Sou a Peste! Procurava um homem! Apareceste. Tanto melhor! Chegou o tempo de
passear entre os vivos. Por isso desci do céu num raio de lua cheia. Te
escolhi. Me servirás de montaria. Desde já treparei em teus ombros e me
conduzirás a todas as nações desta terra, a todas as tabas, a todas as ocas.
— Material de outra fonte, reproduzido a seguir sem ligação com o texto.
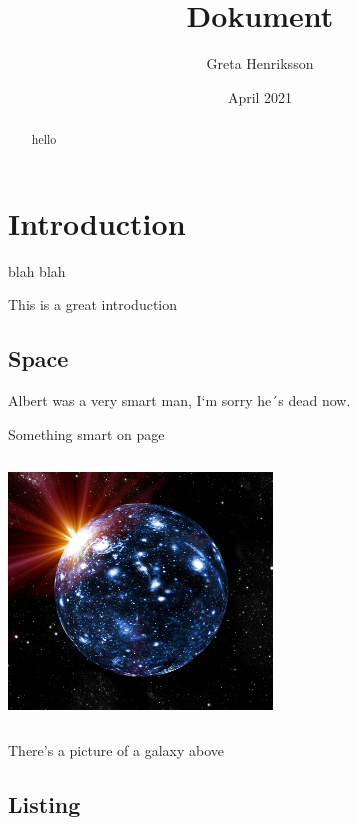 \documentclass{article}
\title{Dokument}
\author{Greta Henriksson}
\date{April 2021}
\begin{document}
\tableofcontents
 
\begin{abstract}
    
    hello
\end{abstract}
\maketitle

\section{Introduction}
blah blah


This is a great introduction
 \subsection{Space}

\cite{dirac} Albert was a very smart man, I`m sorry he´s dead now. 

 Something smart on page 

\includegraphics[width=7cm, height=7cm]{images/universe.PNG}


There's a picture of a galaxy above

 \subsection{Listing}

\end{document}

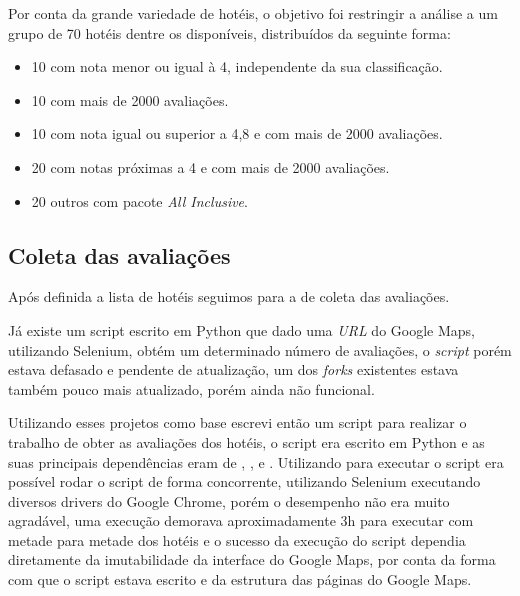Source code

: 
Por conta da grande variedade de hotéis, o objetivo foi restringir a análise a um grupo de 70 hotéis dentre os disponíveis, distribuídos da seguinte forma:

\begin{itemize}
  \item 10 com nota menor ou igual à 4, independente da sua classificação.
  \item 10 com mais de 2000 avaliações.
  \item 10 com nota igual ou superior a 4,8 e com mais de 2000 avaliações.
  \item 20 com notas próximas a 4 e com mais de 2000 avaliações.
  \item 20 outros com pacote \emph{All Inclusive}.
\end{itemize}




\subsection{Coleta das avaliações}
\label{cap:metodologia:sec:conjunto_dados:sec:coleta}

Após definida a lista de hotéis seguimos para a de coleta das avaliações.

Já existe um script escrito em Python \cite{gaspa93scrapper2023} que dado uma \emph{URL} do Google Maps, utilizando Selenium, obtém um determinado número de avaliações, o \emph{script} porém estava defasado e pendente de atualização, um dos \emph{forks} existentes  estava também pouco mais atualizado, porém ainda não funcional.

Utilizando esses projetos como base escrevi então um script para realizar o trabalho de obter as avaliações dos hotéis, o script era escrito em Python e as suas principais dependências eram de \cite{selenium2023}, ,  e . Utilizando  para executar o script era possível rodar o script de forma concorrente, utilizando Selenium executando diversos drivers do Google Chrome, porém o desempenho não era muito agradável, uma execução demorava aproximadamente 3h para executar com metade para metade dos hotéis e o sucesso da execução do script dependia diretamente da imutabilidade da interface do Google Maps, por conta da forma com que o script estava escrito e da estrutura das páginas do Google Maps.

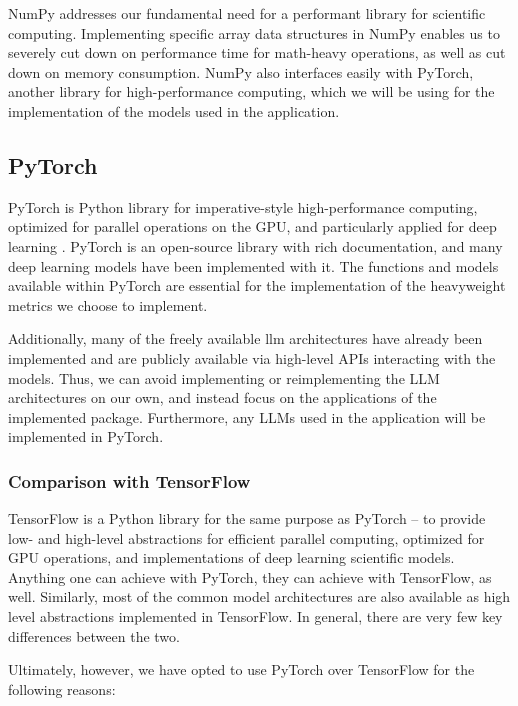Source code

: NumPy addresses our fundamental need for a performant library for scientific computing. Implementing specific array data structures in NumPy enables us to severely cut down on performance time for math-heavy operations, as well as cut down on memory consumption. NumPy also interfaces easily with PyTorch, another library for high-performance computing, which we will be using for the implementation of the models used in the application.

\subsection{PyTorch}\label{sec:pytorch}
PyTorch is Python library for imperative-style high-performance computing, optimized for parallel operations on the GPU, and particularly applied for deep learning \citep{NEURIPS2019_9015_pytorch}. PyTorch is an open-source library with rich documentation, and many deep learning models have been implemented with it. The functions and models available within PyTorch are essential for the implementation of the heavyweight metrics we choose to implement. 

Additionally, many of the freely available \acrfull{llm} architectures have already been implemented and are publicly available via high-level APIs interacting with the models. Thus, we can avoid implementing or reimplementing the LLM architectures on our own, and instead focus on the applications of the implemented package. Furthermore, any LLMs used in the application will be implemented in PyTorch.

\subsubsection*{\textbf{Comparison with TensorFlow}}
TensorFlow is a Python library for the same purpose as PyTorch -- to provide low- and high-level abstractions for efficient parallel computing, optimized for GPU operations, and implementations of deep learning scientific models. Anything one can achieve with PyTorch, they can achieve with TensorFlow, as well. Similarly, most of the common model architectures are also available as high level abstractions implemented in TensorFlow. In general, there are very few key differences between the two.

Ultimately, however, we have opted to use PyTorch over TensorFlow for the following reasons:

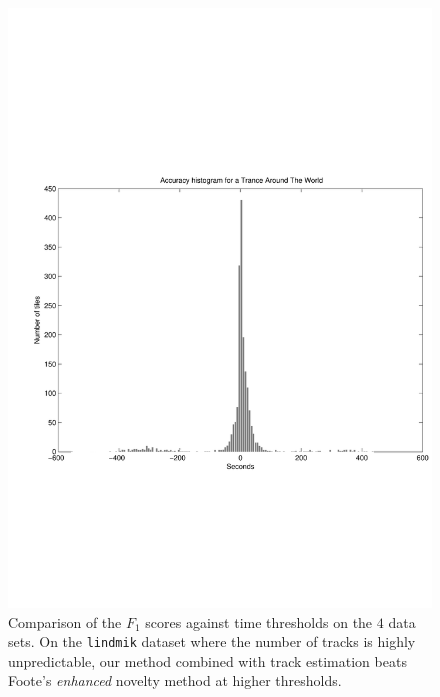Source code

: \documentclass[twocolumn]{article}
\begin{document}
\begin{figure}
\begin{center}
\begin{minipage}[t]{0.45\linewidth}
\begin{center}
				\includegraphics[scale=0.5]{images/tatw}
			\end{center}
		\end{minipage}
		
	\end{center}
	
	\caption{Comparison of the $F_1$ scores against time thresholds on the $4$ data sets. On the \texttt{lindmik} dataset where the number of tracks is highly unpredictable, our method combined with track estimation beats Foote's \textit{enhanced} novelty method at higher thresholds.}
	\label{fig:fscores_breakdown}
		
\end{figure}
\end{document}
Farei minha colheita de vida. Andes, homem, caminhes, caminhes! Em paga a teu
serviço não te matarei. Sobreviverás a todos os homens!
Dizendo
isso, a Peste saltou ao cangote de Irerê-una, ali se agarrando. O pobre índio
começou a caminhar.
Irerê-una
não sentia peso nas costas, porém todas as vezes que levantava a cabeça dava de
rosto com a medonha mulher de rosto avermelhado, pintalgado de roxo de
gangrena.
***
E
começaram a caminhar , o homem sempre carregando a assombrosa mulher.
Irerê-una
levava a Peste a toda parte. Antes de sua passagem tudo era alegria e festa nas
tabas.
Se
bebia o cajuí, se dançava o poracé e o jeroqui, se tocava o boré e a inúbia, o
maracá chocalhava. Os homens contavam uns aos outros suas façanhas de guerra e
de caça. As mulheres cantavam e as crianças folgavam, cambalhotando na areia
dos regatos ou balançando nas cipoadas. As velhas torravam formiga vermelha pra
extrair o veneno pra se ervar as setas.
Tudo
era festa: Se defumava a carne dos animais mortos no mato, se secava o peixe
colhido nas piracemas e se limpavam os caminhos pra visita solene dos
pajés.
Mas
logo se mudavam as coisas, desde que por ali passava com o terrível fantasma
que o cavalgava. Dança, resta, canto de moça, prosas de guerra e de caça,
folguedos de criança, trabalho divertido. Tudo desaparecia, pra dar lugar a
pranto, gemido, dor cruciante, longa agonia e morte.
Onde
Irerê-una passava ficava um longo rastro de cadáveres, na maior parte
insepulto, apodrecendo ao sol e servindo de pasto aos corvos.
Crianças,
mulheres, guerreiros valentes, pajés venerandos, tudo a Peste matava. As
aldeias se transformavam em tristonhas taperas, as canoas vagavam rio abaixo,
abandonadas pelos remadores, às vezes transportando um cadáver colhido pela
peste e por ela fulminado no meio da corrente.
***
Primeiro
levou a peste às aldeias dos inimigos: Caetés do sul, tupinambás da margem do
mar. Depois, não havendo mais taba, oca nem tejupar que não visitasse, foi
obrigado a levar o flagelo a sua nação, os bons goianases, dos quais se
orgulhava de ser membro.
Pobre
Irerê-una! Quanto doía na alma ver cair um a um todos os guerreiros que a seu
lado outrora combatiam com galhardia, os melhores caçadores da tribo, as
donzelas, as casadas, as velhas, os pajés reverenciados e a criançada alegre!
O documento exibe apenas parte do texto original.